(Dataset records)
----------

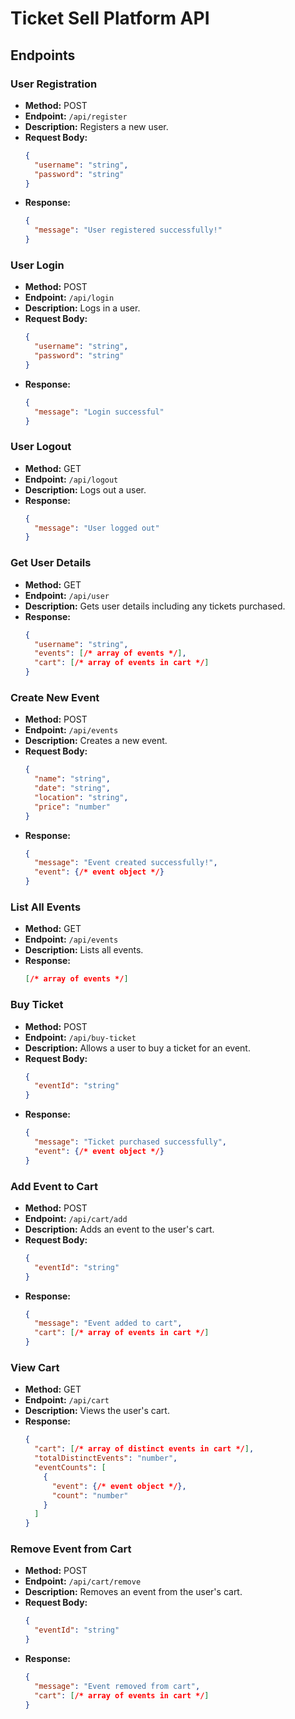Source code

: # Ticket Sell Platform API

## Endpoints

### User Registration
- **Method:** POST
- **Endpoint:** `/api/register`
- **Description:** Registers a new user.
- **Request Body:**
  ```json
  {
    "username": "string",
    "password": "string"
  }
  ```
- **Response:**
  ```json
  {
    "message": "User registered successfully!"
  }
  ```

### User Login
- **Method:** POST
- **Endpoint:** `/api/login`
- **Description:** Logs in a user.
- **Request Body:**
  ```json
  {
    "username": "string",
    "password": "string"
  }
  ```
- **Response:**
  ```json
  {
    "message": "Login successful"
  }
  ```

### User Logout
- **Method:** GET
- **Endpoint:** `/api/logout`
- **Description:** Logs out a user.
- **Response:**
  ```json
  {
    "message": "User logged out"
  }
  ```

### Get User Details
- **Method:** GET
- **Endpoint:** `/api/user`
- **Description:** Gets user details including any tickets purchased.
- **Response:**
  ```json
  {
    "username": "string",
    "events": [/* array of events */],
    "cart": [/* array of events in cart */]
  }
  ```

### Create New Event
- **Method:** POST
- **Endpoint:** `/api/events`
- **Description:** Creates a new event.
- **Request Body:**
  ```json
  {
    "name": "string",
    "date": "string",
    "location": "string",
    "price": "number"
  }
  ```
- **Response:**
  ```json
  {
    "message": "Event created successfully!",
    "event": {/* event object */}
  }
  ```

### List All Events
- **Method:** GET
- **Endpoint:** `/api/events`
- **Description:** Lists all events.
- **Response:**
  ```json
  [/* array of events */]
  ```

### Buy Ticket
- **Method:** POST
- **Endpoint:** `/api/buy-ticket`
- **Description:** Allows a user to buy a ticket for an event.
- **Request Body:**
  ```json
  {
    "eventId": "string"
  }
  ```
- **Response:**
  ```json
  {
    "message": "Ticket purchased successfully",
    "event": {/* event object */}
  }
  ```

### Add Event to Cart
- **Method:** POST
- **Endpoint:** `/api/cart/add`
- **Description:** Adds an event to the user's cart.
- **Request Body:**
  ```json
  {
    "eventId": "string"
  }
  ```
- **Response:**
  ```json
  {
    "message": "Event added to cart",
    "cart": [/* array of events in cart */]
  }
  ```

### View Cart
- **Method:** GET
- **Endpoint:** `/api/cart`
- **Description:** Views the user's cart.
- **Response:**
  ```json
  {
    "cart": [/* array of distinct events in cart */],
    "totalDistinctEvents": "number",
    "eventCounts": [
      {
        "event": {/* event object */},
        "count": "number"
      }
    ]
  }
  ```

### Remove Event from Cart
- **Method:** POST
- **Endpoint:** `/api/cart/remove`
- **Description:** Removes an event from the user's cart.
- **Request Body:**
  ```json
  {
    "eventId": "string"
  }
  ```
- **Response:**
  ```json
  {
    "message": "Event removed from cart",
    "cart": [/* array of events in cart */]
  }
  ```
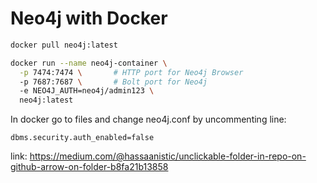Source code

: # Neo4j with Docker

```bash
docker pull neo4j:latest
```

```bash
docker run --name neo4j-container \
  -p 7474:7474 \       # HTTP port for Neo4j Browser
  -p 7687:7687 \       # Bolt port for Neo4j
  -e NEO4J_AUTH=neo4j/admin123 \  
  neo4j:latest         
```


In docker go to files and change neo4j.conf by uncommenting line:

``dbms.security.auth_enabled=false``


link: https://medium.com/@hassaanistic/unclickable-folder-in-repo-on-github-arrow-on-folder-b8fa21b13858
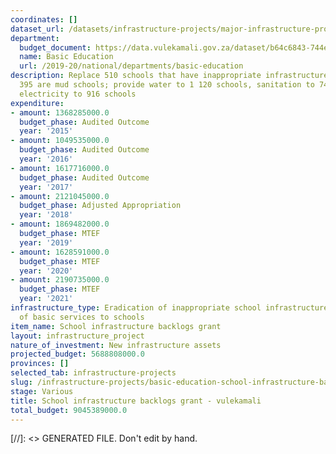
 ```yaml
---
coordinates: []
dataset_url: /datasets/infrastructure-projects/major-infrastructure-projects-by-national-departments
department:
  budget_document: https://data.vulekamali.gov.za/dataset/b64c6843-744e-4c82-87bc-5e8d6ac658a7/resource/8a207f04-4ad4-4674-9f28-35652eb8725b/download/vote-14-basic-education.pdf
  name: Basic Education
  url: /2019-20/national/departments/basic-education
description: Replace 510 schools that have inappropriate infrastructure, of which
  395 are mud schools; provide water to 1 120 schools, sanitation to 741 schools and
  electricity to 916 schools
expenditure:
- amount: 1368285000.0
  budget_phase: Audited Outcome
  year: '2015'
- amount: 1049535000.0
  budget_phase: Audited Outcome
  year: '2016'
- amount: 1617716000.0
  budget_phase: Audited Outcome
  year: '2017'
- amount: 2121045000.0
  budget_phase: Adjusted Appropriation
  year: '2018'
- amount: 1869482000.0
  budget_phase: MTEF
  year: '2019'
- amount: 1628591000.0
  budget_phase: MTEF
  year: '2020'
- amount: 2190735000.0
  budget_phase: MTEF
  year: '2021'
infrastructure_type: Eradication of inappropriate school infrastructure and provision
  of basic services to schools
item_name: School infrastructure backlogs grant
layout: infrastructure_project
nature_of_investment: New infrastructure assets
projected_budget: 5688808000.0
provinces: []
selected_tab: infrastructure-projects
slug: /infrastructure-projects/basic-education-school-infrastructure-backlogs-grant
stage: Various
title: School infrastructure backlogs grant - vulekamali
total_budget: 9045389000.0
---
```

[//]: <> GENERATED FILE. Don't edit by hand.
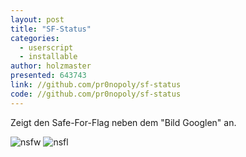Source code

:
 ```yaml
---
layout: post
title: "SF-Status"
categories:
  - userscript
  - installable
author: holzmaster
presented: 643743
link: //github.com/pr0nopoly/sf-status
code: //github.com/pr0nopoly/sf-status
---
```


Zeigt den Safe-For-Flag neben dem "Bild Googlen" an.

![nsfw](https://i.imgur.com/c8hpMdt.png)
![nsfl](https://i.imgur.com/4WHYOPY.png)
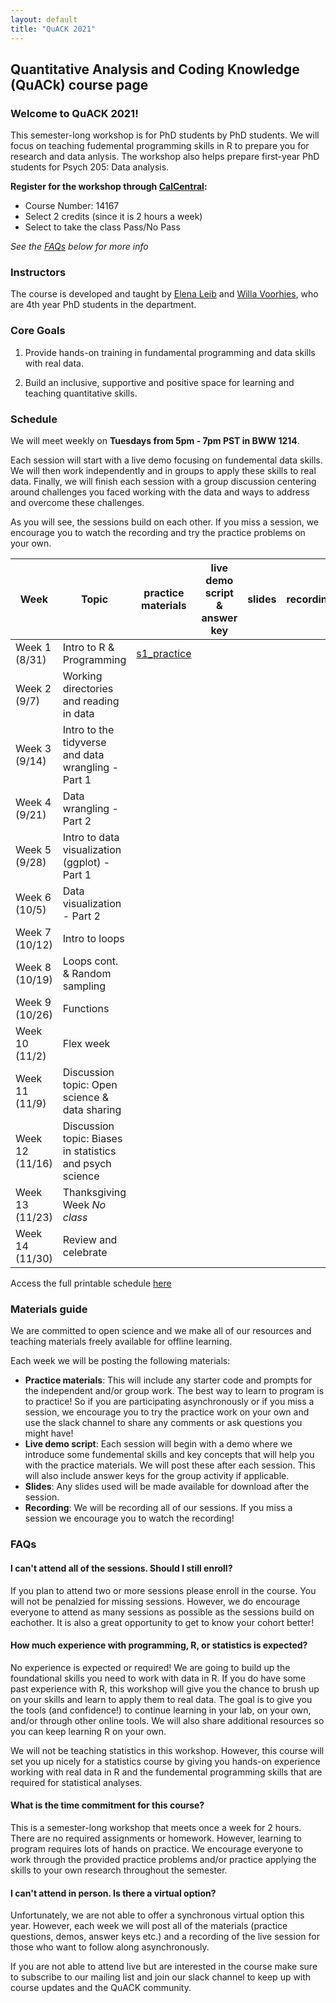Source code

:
 ```yaml
---
layout: default
title: "QuACK 2021"
---
```

## Quantitative Analysis and Coding Knowledge (QuACk) course page

### Welcome to QuACK 2021!
This semester-long workshop is for PhD students by PhD students. We will focus on teaching fudemental programming skills in R to prepare you for research and data anlysis. The workshop also helps prepare first-year PhD students for Psych 205: Data analysis. 

**Register for the workshop through [CalCentral](https://calcentral.berkeley.edu/dashboard):**
* Course Number: 14167
* Select 2 credits (since it is 2 hours a week)
* Select to take the class Pass/No Pass

*See the [FAQs](#faqs) below for more info*

### Instructors
The course is developed and taught by [Elena Leib](https://ucb-psychology-quack.github.io/site/about/about) and [Willa Voorhies](https://ucb-psychology-quack.github.io/site/about/about), who are 4th year PhD students in the department.

### Core Goals
1) Provide hands-on training in fundamental programming and data skills with real data.  

2) Build an inclusive, supportive and positive space for learning and teaching quantitative skills. 

### Schedule

We will meet weekly on **Tuesdays from 5pm - 7pm PST in BWW 1214**. 

Each session will start with a live demo focusing on fundemental data skills. We will then work independently and in groups to apply these skills to real data. Finally, we will finish each session with a group discussion centering around challenges you faced working with the data and ways to address and overcome these challenges. 

As you will see, the sessions build on each other. If you miss a session, we encourage you to watch the recording and try the practice problems on your own. 

|  Week | Topic | practice materials | live demo script & answer key | slides | recording | 
| ------|-------|------- |  ------|-------|-------|
| Week 1 (8/31) |Intro to R & Programming|[s1_practice](https://github.com/UCB-Psychology-QuACK/site/blob/main/QuACK2021/Week1_Practice.pdf) ||||
| Week 2 (9/7) |Working directories and reading in data|||||
| Week 3 (9/14) |Intro to the tidyverse and data wrangling - Part 1|||||
| Week 4 (9/21)|Data wrangling - Part 2|||||
| Week 5 (9/28) |Intro to data visualization (ggplot) - Part 1|||||
| Week 6 (10/5) |Data visualization - Part 2|||||
| Week 7 (10/12) |Intro to loops|||||
| Week 8 (10/19) |Loops cont. & Random sampling|||||
| Week 9 (10/26) |Functions|||||
| Week 10 (11/2) |Flex week|||||
| Week 11 (11/9) |Discussion topic: Open science & data sharing|||||
| Week 12 (11/16) |Discussion topic: Biases in statistics and psych science|||||
| Week 13 (11/23) |Thanksgiving Week *No class*|||||
| Week 14 (11/30) |Review and celebrate|||||

Access the full printable schedule [here](https://docs.google.com/document/d/1BzSO37m0SL8qZeeBr6nMYjbv1hK_MTV1YcMHZAEfLNM/edit?usp=sharing)

### Materials guide
We are committed to open science and we make all of our resources and teaching materials freely available for offline learning.

Each week we will be posting the following materials:
* **Practice materials**: This will include any starter code and prompts for the independent and/or group work. The best way to learn to program is to practice! So if you are participating asynchronously or if you miss a session, we encourage you to try the practice work on your own and use the slack channel to share any comments or ask questions you might have! 
* **Live demo script**: Each session will begin with a demo where we introduce some fundemental skills and key concepts that will help you with the practice materials. We will post these after each session. This will also include answer keys for the group activity if applicable. 
* **Slides**: Any slides used will be made available for download after the session. 
* **Recording**: We will be recording all of our sessions. If you miss a session we encourage you to watch the recording! 

### FAQs

#### I can't attend all of the sessions. Should I still enroll? 
If you plan to attend two or more sessions please enroll in the course. You will not be penalzied for missing sessions. However, we do encourage everyone to attend as many sessions as possible as the sessions build on eachother. It is also a great opportunity to get to know your cohort better! 

#### How much experience with programming, R, or statistics is expected?
No experience is expected or required! We are going to build up the foundational skills you need to work with data in R. If you do have some past experience with R, this workshop will give you the chance to brush up on your skills and learn to apply them to real data. The goal is to give you the tools (and confidence!) to continue learning in your lab, on your own, and/or through other online tools. We will also share additional resources so you can keep learning R on your own.

We will not be teaching statistics in this workshop. However, this course will set you up nicely for a statistics course by giving you hands-on experience working with real data in R and the fundemental programming skills that are required for statistical analyses. 

#### What is the time commitment for this course? 
This is a semester-long workshop that meets once a week for 2 hours. There are no required assignments or homework. However, learning to program requires lots of hands on practice. We encourage everyone to work through the provided practice problems and/or practice applying the skills to your own research throughout the semester. 

#### I can't attend in person. Is there a virtual option? 
Unfortunately, we are not able to offer a synchronous virtual option this year. However, each week we will post all of the materials (practice questions, demos, answer keys etc.) and a recording of the live session for those who want to follow along asynchronously. 

If you are not able to attend live but are interested in the course make sure to subscribe to our mailing list and join our slack channel to keep up with course updates and the QuACK community.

----------

◆ YOUR TASK:
Beginning with the line above that contains "watch the recording!", copy each line exactly up to and including the line that contains "#### How much", and go no further.

◆ SOLUTION TO THE PROBLEM:
* **Recording**: We will be recording all of our sessions. If you miss a session we encourage you to watch the recording! 

### FAQs

#### I can't attend all of the sessions. Should I still enroll? 
If you plan to attend two or more sessions please enroll in the course. You will not be penalzied for missing sessions. However, we do encourage everyone to attend as many sessions as possible as the sessions build on eachother. It is also a great opportunity to get to know your cohort better! 

#### How much experience with programming, R, or statistics is expected?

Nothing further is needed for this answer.